§ Task objective
Find the string "GOMS" in the listing and report every line that has it.
****************
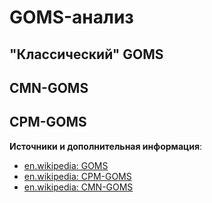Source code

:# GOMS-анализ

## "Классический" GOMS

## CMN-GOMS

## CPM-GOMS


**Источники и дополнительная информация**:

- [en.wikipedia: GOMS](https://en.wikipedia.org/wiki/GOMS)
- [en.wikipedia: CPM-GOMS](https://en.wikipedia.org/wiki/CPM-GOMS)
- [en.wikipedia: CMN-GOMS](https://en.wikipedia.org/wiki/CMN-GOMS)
****************
§ Solution to the problem
:# GOMS-анализ
## "Классический" GOMS
## CMN-GOMS
## CPM-GOMS
- [en.wikipedia: GOMS](https://en.wikipedia.org/wiki/GOMS)
- [en.wikipedia: CPM-GOMS](https://en.wikipedia.org/wiki/CPM-GOMS)
- [en.wikipedia: CMN-GOMS](https://en.wikipedia.org/wiki/CMN-GOMS)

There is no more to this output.